### [WHAT YOU ARE ASKED TO DO]
Write out every entry precisely as given, leaving the pictures out.

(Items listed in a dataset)
# # # #

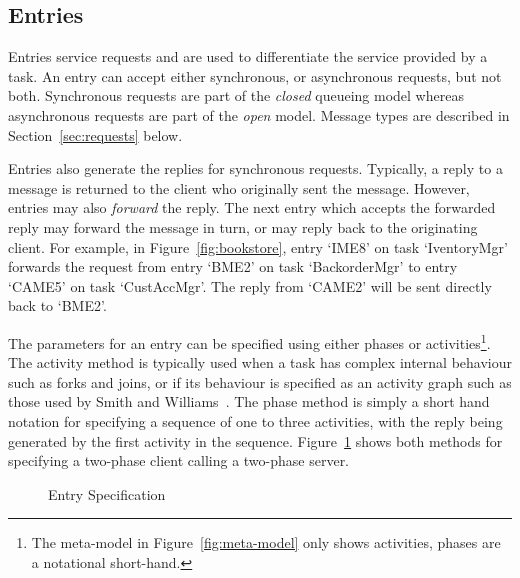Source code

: \subsection{Entries}
\label{sec:entries}

Entries service requests and are used to
differentiate the service provided by a task.  An entry can accept
either synchronous, or
asynchronous requests, but not both.
Synchronous requests are part of the \emph{closed} queueing
model whereas
asynchronous requests are part of the \emph{open} 
model.  Message types are
described in Section~\ref{sec:requests} below.

Entries also generate the replies for synchronous
requests.  Typically, a reply to a message is
returned to the client who originally sent the message.  However,
entries may also \emph{forward} the reply.  The next
entry which accepts the forwarded reply may forward the message in
turn, or may reply back to the originating client.  For example, in
Figure~\ref{fig:bookstore}, entry `IME8' on task `IventoryMgr'
forwards the request from entry `BME2' on task `BackorderMgr' to entry
`CAME5' on task `CustAccMgr'.  The reply from `CAME2' will be sent
directly back to `BME2'.

The parameters for an entry can be specified using either
phases or activities\footnote{The
  meta-model in Figure~\protect\ref{fig:meta-model} only shows
  activities, phases are a notational short-hand.}.  The activity
method is typically used when a task has complex internal behaviour
such as forks and joins, or if its behaviour
is specified as an activity graph such as those
used by Smith and Williams~\cite{perf:smith-2002}.  The phase method
is simply a short hand notation for specifying a sequence of one to
three activities, with the
reply being generated by the
first activity in the sequence.  Figure~\ref{fig:entry-specification}
shows both methods for specifying a two-phase client calling a
two-phase server.

\begin{figure}[htbp]
  \centering
  \caption{Entry Specification}
  \label{fig:entry-specification}
\end{figure}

# # # #

### [RESULT OF THE TASK]
Source code

: \subsection{Entries}
\label{sec:entries}

Entries service requests and are used to
differentiate the service provided by a task.  An entry can accept
either synchronous, or
asynchronous requests, but not both.
Synchronous requests are part of the \emph{closed} queueing
model whereas
asynchronous requests are part of the \emph{open} 
model.  Message types are
described in Section~\ref{sec:requests} below.

Entries also generate the replies for synchronous
requests.  Typically, a reply to a message is
returned to the client who originally sent the message.  However,
entries may also \emph{forward} the reply.  The next
entry which accepts the forwarded reply may forward the message in
turn, or may reply back to the originating client.  For example, in
Figure~\ref{fig:bookstore}, entry `IME8' on task `IventoryMgr'
forwards the request from entry `BME2' on task `BackorderMgr' to entry
`CAME5' on task `CustAccMgr'.  The reply from `CAME2' will be sent
directly back to `BME2'.

The parameters for an entry can be specified using either
phases or activities\footnote{The
  meta-model in Figure~\protect\ref{fig:meta-model} only shows
  activities, phases are a notational short-hand.}.  The activity
method is typically used when a task has complex internal behaviour
such as forks and joins, or if its behaviour
is specified as an activity graph such as those
used by Smith and Williams~\cite{perf:smith-2002}.  The phase method
is simply a short hand notation for specifying a sequence of one to
three activities, with the
reply being generated by the
first activity in the sequence.  Figure~\ref{fig:entry-specification}
shows both methods for specifying a two-phase client calling a
two-phase server.

\begin{figure}[htbp]
  \centering
  \caption{Entry Specification}
  \label{fig:entry-specification}
\end{figure}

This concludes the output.